Quantum circuits cannot utilize multiple CPUs for computation

We integrate classical encoders with quantum circuits to implement a QNN and find that the inclusion of quantum circuits prevents the use of multiple CPUs on a server, allowing only a single CPU for computation. What could be the reason for this, and we need to call the TensorFlow interface?

def layer(x, params, wires, i0=0, inc=1):
    i = i0
    for j, wire in enumerate(wires):
        qml.Hadamard(wires=[wire])
        qml.RZ(x[i % len(x)], wires=[wire])
        i += inc
        qml.RY(params[0, j], wires=[wire])

    qml.broadcast(unitary=qml.CRZ, pattern="ring", wires=wires, parameters=params[1])

def ansatz(x, params, wires):
    for _ in range(num_layers):
        for j, layer_params in enumerate(params):
            layer(x, layer_params, wires, i0=j * len(wires))


dev = qml.device("default.qubit", wires=num_wires)
wires = list(range(num_wires))

@qml.qnode(dev, interface='tf', diff_method='backprop')
def kernel(x1, x2, params):
    ansatz(x1, params, wires)
    
    qml.adjoint(ansatz)(x2, params, wires)
    return qml.expval(qml.Projector([0]*num_wires, wires=wires))


def compute_kernel_matrix(image_embeddings, text_embeddings, params):
    kernel_matrix = tf.zeros((batch_size, batch_size), dtype=tf.float32)

    for i in tf.range(batch_size):
        for j in tf.range(batch_size):
            val = kernel(image_embeddings[i], text_embeddings[j], params)
            indices = [[i, j]]  
            updates = [val]  
            kernel_matrix = tf.tensor_scatter_nd_update(kernel_matrix, indices, updates)
    
    return kernel_matrix

Hey @zj-lucky,

I’m not sure I understand the issue :thinking:. It sounds like a server issue and not a PennyLane issue.
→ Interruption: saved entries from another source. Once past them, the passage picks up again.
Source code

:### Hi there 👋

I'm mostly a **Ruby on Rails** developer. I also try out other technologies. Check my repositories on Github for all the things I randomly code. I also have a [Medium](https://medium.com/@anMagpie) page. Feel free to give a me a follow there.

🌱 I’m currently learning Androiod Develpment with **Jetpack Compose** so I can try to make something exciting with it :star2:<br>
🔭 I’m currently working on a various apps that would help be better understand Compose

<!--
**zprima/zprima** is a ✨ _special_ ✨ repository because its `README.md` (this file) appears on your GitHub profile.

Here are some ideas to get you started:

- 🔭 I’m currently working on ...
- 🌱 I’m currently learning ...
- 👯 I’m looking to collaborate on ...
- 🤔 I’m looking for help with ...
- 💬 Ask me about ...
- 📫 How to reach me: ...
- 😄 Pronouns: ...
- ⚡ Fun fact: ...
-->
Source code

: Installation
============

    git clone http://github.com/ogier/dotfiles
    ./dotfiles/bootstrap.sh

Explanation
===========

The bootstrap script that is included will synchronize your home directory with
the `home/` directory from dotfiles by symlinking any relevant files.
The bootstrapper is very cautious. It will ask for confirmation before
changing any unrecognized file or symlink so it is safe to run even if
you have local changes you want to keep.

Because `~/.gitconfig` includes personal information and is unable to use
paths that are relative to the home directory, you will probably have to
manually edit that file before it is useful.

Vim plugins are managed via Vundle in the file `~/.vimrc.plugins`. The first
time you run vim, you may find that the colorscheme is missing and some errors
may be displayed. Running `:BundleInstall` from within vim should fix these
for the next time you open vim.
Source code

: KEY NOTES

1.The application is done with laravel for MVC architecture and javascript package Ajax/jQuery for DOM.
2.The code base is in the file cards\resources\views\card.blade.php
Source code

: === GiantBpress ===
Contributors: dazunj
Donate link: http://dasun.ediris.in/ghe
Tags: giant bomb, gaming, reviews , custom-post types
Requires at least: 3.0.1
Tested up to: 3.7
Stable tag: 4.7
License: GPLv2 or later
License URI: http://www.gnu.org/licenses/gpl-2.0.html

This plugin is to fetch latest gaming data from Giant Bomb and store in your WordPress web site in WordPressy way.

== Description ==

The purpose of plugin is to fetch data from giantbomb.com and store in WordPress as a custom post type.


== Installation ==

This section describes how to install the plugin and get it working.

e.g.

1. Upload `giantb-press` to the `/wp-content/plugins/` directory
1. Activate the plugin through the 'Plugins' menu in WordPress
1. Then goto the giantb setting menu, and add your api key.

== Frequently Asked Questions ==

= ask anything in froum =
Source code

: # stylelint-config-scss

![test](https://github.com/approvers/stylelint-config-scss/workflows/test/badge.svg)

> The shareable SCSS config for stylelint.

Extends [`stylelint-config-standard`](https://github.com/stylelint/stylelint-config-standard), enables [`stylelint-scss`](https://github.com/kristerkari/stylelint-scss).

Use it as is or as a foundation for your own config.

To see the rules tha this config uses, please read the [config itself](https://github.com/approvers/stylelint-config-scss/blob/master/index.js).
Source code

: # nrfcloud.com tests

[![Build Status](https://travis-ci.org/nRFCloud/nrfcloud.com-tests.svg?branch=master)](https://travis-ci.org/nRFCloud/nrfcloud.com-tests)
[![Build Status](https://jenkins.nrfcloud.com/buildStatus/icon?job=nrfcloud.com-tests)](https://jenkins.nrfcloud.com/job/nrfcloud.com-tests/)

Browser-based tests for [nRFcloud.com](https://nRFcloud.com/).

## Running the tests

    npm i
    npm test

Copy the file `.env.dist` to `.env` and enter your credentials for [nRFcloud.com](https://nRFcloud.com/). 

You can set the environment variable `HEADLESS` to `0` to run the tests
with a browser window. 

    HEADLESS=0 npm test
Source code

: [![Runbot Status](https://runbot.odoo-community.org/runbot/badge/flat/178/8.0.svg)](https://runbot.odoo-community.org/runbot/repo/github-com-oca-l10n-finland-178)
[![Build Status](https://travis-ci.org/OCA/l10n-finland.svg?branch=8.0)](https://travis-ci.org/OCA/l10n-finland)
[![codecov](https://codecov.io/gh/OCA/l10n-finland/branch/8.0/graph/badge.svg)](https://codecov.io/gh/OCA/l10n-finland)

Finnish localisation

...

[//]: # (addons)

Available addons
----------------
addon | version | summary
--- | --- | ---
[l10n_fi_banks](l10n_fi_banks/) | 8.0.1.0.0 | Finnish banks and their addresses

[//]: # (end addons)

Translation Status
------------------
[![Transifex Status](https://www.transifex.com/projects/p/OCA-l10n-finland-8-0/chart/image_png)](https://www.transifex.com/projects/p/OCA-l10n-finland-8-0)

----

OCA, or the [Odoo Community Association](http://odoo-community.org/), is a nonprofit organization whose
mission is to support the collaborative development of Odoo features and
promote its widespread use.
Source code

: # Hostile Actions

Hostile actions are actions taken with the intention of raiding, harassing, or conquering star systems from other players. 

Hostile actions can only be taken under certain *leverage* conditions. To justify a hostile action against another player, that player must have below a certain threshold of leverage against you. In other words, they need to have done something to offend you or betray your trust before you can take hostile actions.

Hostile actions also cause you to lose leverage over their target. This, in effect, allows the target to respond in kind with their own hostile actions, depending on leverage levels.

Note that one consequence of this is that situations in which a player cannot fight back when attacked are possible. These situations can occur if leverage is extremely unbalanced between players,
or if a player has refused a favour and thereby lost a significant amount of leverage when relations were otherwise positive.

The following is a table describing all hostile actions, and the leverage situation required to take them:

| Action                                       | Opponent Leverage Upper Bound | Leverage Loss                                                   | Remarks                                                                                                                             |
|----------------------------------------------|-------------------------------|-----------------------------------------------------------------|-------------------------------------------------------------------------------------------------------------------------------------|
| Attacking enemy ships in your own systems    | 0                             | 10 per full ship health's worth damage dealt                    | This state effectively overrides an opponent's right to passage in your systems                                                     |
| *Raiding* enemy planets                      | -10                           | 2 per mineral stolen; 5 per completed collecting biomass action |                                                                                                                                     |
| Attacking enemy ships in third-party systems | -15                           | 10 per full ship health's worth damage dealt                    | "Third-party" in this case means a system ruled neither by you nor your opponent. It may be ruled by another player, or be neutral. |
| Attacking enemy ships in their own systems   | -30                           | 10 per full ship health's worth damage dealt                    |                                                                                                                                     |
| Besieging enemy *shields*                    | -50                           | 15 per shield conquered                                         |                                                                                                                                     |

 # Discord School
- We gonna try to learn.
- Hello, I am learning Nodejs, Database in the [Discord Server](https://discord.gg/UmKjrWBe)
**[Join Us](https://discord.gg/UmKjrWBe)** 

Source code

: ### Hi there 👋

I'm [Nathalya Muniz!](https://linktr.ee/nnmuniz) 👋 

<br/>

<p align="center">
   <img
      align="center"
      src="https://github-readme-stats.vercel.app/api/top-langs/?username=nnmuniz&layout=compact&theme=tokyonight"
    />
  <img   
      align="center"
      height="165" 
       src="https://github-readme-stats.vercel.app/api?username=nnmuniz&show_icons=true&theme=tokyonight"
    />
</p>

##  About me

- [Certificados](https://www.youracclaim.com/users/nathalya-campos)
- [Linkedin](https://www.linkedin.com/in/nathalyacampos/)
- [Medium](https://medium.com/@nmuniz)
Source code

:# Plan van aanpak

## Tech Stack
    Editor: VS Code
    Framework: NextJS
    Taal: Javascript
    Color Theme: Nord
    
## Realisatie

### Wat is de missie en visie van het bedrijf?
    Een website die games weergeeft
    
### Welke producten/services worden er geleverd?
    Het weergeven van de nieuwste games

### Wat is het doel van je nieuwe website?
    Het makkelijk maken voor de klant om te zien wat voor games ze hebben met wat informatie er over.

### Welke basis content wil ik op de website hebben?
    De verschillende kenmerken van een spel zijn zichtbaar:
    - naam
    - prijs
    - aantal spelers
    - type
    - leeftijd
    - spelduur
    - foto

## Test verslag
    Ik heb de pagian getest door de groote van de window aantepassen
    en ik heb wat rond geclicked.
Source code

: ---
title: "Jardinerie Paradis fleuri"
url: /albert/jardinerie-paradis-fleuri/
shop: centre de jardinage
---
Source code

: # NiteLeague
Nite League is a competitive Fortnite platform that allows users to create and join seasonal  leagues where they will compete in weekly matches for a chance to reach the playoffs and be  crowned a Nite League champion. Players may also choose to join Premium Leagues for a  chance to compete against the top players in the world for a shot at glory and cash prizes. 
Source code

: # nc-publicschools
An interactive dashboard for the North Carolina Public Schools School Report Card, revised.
Are you able to run this code as-expected on your laptop, say?

The issue isn’t with the server; I want to know how to enable code based on PennyLane to utilize a multi-threaded CPU during training, as currently, it can only use one CPU.

Thanks! You can try to set a max_workers value when creating a default-qubit device (see docs here: qml.devices.default_qubit.DefaultQubit — PennyLane 0.35.0 documentation). Let me know if that helps!

Thanks very much !

It’s possible that the guidance provided could be of help; however, regrettably, I didn’t fully grasp the details in the documentation. Would you mind assisting in adapting the previously mentioned code according to the instructions outlined in the document? Thank you for your assistance.
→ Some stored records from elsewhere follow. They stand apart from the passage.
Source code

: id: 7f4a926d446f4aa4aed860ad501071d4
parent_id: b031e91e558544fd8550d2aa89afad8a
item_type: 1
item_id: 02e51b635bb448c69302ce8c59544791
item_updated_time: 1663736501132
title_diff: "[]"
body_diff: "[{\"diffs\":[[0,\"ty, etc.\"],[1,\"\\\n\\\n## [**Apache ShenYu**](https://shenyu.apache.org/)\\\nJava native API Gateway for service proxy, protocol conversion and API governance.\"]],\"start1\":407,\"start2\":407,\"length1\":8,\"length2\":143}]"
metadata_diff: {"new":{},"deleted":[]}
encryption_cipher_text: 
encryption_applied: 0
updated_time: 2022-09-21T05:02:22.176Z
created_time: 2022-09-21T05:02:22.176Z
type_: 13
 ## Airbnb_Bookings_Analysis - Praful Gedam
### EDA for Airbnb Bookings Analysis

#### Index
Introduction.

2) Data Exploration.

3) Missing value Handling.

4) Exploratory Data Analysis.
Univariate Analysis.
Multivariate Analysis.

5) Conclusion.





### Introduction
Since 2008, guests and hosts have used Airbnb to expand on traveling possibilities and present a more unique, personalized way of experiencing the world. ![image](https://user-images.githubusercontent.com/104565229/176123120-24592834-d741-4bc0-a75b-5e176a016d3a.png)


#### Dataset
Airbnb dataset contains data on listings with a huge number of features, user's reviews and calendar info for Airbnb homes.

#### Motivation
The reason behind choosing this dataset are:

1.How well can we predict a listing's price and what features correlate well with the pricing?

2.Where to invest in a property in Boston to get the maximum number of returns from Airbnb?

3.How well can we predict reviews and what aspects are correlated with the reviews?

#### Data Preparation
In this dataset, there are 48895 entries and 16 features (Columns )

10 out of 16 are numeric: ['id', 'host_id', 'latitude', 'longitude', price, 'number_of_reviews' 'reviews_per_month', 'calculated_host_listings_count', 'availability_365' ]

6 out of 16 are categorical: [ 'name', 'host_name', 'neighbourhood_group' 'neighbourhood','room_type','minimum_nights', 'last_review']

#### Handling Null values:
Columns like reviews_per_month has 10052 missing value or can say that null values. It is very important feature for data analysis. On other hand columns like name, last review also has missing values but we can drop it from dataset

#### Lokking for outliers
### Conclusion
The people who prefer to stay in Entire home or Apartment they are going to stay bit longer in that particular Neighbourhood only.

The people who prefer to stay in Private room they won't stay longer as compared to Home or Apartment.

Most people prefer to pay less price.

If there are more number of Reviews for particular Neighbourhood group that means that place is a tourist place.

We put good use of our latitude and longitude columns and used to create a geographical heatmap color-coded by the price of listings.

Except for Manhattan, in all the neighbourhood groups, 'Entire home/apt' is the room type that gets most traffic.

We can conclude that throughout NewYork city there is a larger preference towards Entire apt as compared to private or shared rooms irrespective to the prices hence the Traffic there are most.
For sure! It’s as simple as specifying the keyword argument when creating a device:

dev = qml.device("default.qubit", max_workers=2)

@qml.qnode(dev)
def circuit():
    qml.Hadamard(0)
    qml.Hadamard(1)
    return qml.state()

circuit()

max_workers refers to the number of processes you try to run on your machine. Now, for my laptop, if I run this I get:

UserWarning: The device requested 16 threads (2 processes
                times 8 threads per process), but the processor only has
                8 logical cores. The processor is likely oversubscribed, which may
                lead to performance deterioration. Consider decreasing the number of processes,
                setting the device or execution config argument `max_workers=1`
                for example, or decreasing the number of threads per process by setting the
                environment variable `OMP_NUM_THREADS=4`.

tensor([0.5+0.j, 0.5+0.j, 0.5+0.j, 0.5+0.j], requires_grad=True)
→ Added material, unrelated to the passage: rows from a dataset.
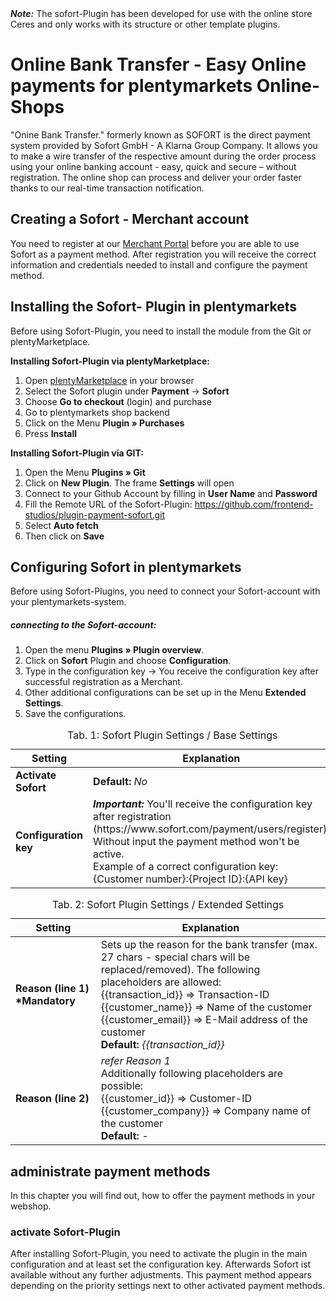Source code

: <div class="alert alert-warning" role="alert">
   <strong><i>Note:</i></strong> The sofort-Plugin has been developed for use with the online store Ceres and only works with its structure or other template plugins. 
</div>

# Online Bank Transfer - Easy Online payments for plentymarkets Online-Shops

"Onine Bank Transfer." formerly known as SOFORT is the direct payment system provided by Sofort GmbH - A Klarna Group Company. It allows you to make a wire transfer of the respective amount during the order process using your online banking account - easy, quick and secure – without registration. The online shop can process and deliver your order faster thanks to our real-time transaction notification.

## Creating a Sofort - Merchant account

You need to register at our [Merchant Portal](https://www.sofort.com/payment/users/register) before you are able to use Sofort as a payment method. After registration you will receive the correct information and credentials needed to install and configure the payment method. 

## Installing the Sofort- Plugin in plentymarkets

Before using Sofort-Plugin, you need to install the module from the Git or plentyMarketplace.

**Installing Sofort-Plugin via plentyMarketplace:**

1. Open [plentyMarketplace](https://marketplace.plentymarkets.com/) in your browser
2. Select the Sofort plugin under **Payment** → **Sofort**
3. Choose **Go to checkout** (login) and purchase
4. Go to plentymarkets shop backend
5. Click on the Menu **Plugin » Purchases**
6. Press **Install**

**Installing Sofort-Plugin via GIT:**

1. Open the Menu **Plugins » Git**
2. Click on **New Plugin**. The frame **Settings** will open
3. Connect to your Github Account by filling in **User Name** and **Password** 
4. Fill the Remote URL of the Sofort-Plugin: <https://github.com/frontend-studios/plugin-payment-sofort.git>
5. Select **Auto fetch**
6. Then click on **Save**

## Configuring Sofort in plentymarkets

Before using Sofort-Plugins, you need to connect your Sofort-account with your plentymarkets-system.

##### connecting to the Sofort-account:
  
1. Open the menu **Plugins » Plugin overview**.
2. Click on **Sofort** Plugin and choose **Configuration**.
3. Type in the configuration key 
	→ You receive the configuration key after successful registration as a Merchant.
4. Other additional configurations can be set up in the Menu **Extended Settings**.
5. Save the configurations.

<table>
  <caption>Tab. 1: Sofort Plugin Settings / Base Settings</caption>
  <thead>
    <th>
      Setting
    </th>
    <th>
      Explanation
    </th>
  </thead>
  <tbody>
    <tr>
      <td>
        <b>Activate Sofort</b>
      </td>
      <td><b>Default:</b> <i>No</i>
      </td>
    </tr>
    <tr>
      <td>
        <b>Configuration key</b>
      </td>
      <td><strong><i>Important:</i></strong> You'll receive the configuration key after registration (https://www.sofort.com/payment/users/register).
      <br />Without input the payment method won't be active.
      <br />Example of a correct configuration key:
      <br />{Customer number}:{Project ID}:{API key}
      </td>
    </tr>
  </tbody>
</table>

<table>
  <caption>Tab. 2: Sofort Plugin Settings / Extended Settings</caption>
  <thead>
    <th>
      Setting
    </th>
    <th>
      Explanation
    </th>
  </thead>
  <tbody>
    <tr>
      <td>
        <b>Reason (line 1) *Mandatory</b>
      </td>
      <td>
        Sets up the reason for the bank transfer (max. 27 chars - special chars will be replaced/removed). The following placeholders are allowed:<br />
        {{transaction_id}} => Transaction-ID<br />
        {{customer_name}} => Name of the customer<br />
        {{customer_email}} => E-Mail address of the customer<br />
        <b>Default:</b> <i>{{transaction_id}}</i>
      </td>
    </tr>
    <tr>
      <td>
        <b>Reason (line 2)</b>
      </td>
      <td>
        <i>refer Reason 1</i><br />
        Additionally following placeholders are possible:<br />
        {{customer_id}} => Customer-ID<br />
        {{customer_company}} => Company name of the customer<br />
        <b>Default:</b> <i>-</i>
      </td>
    </tr>
  </tbody>
</table>

## administrate payment methods

In this chapter you will find out, how to offer the payment methods in your webshop.

### activate Sofort-Plugin

After installing Sofort-Plugin, you need to activate the plugin in the main configuration and at least set the configuration key. Afterwards Sofort ist available without any further adjustments. This payment method appears depending on the priority settings next to other activated payment methods.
All I need to do to make sure that the number of workers works with the number of cores on my laptop is put this at the start of my code:

import os 

os.environ['OMP_NUM_THREADS']=str(4)

The OMP_NUM_THREADS environment variable specifies the number of threads to use for each process. Since my machine has 8 cores, 2 workers / processes \times 4 threads per process equals 8 cores. All good! Let me know if this helps :slight_smile: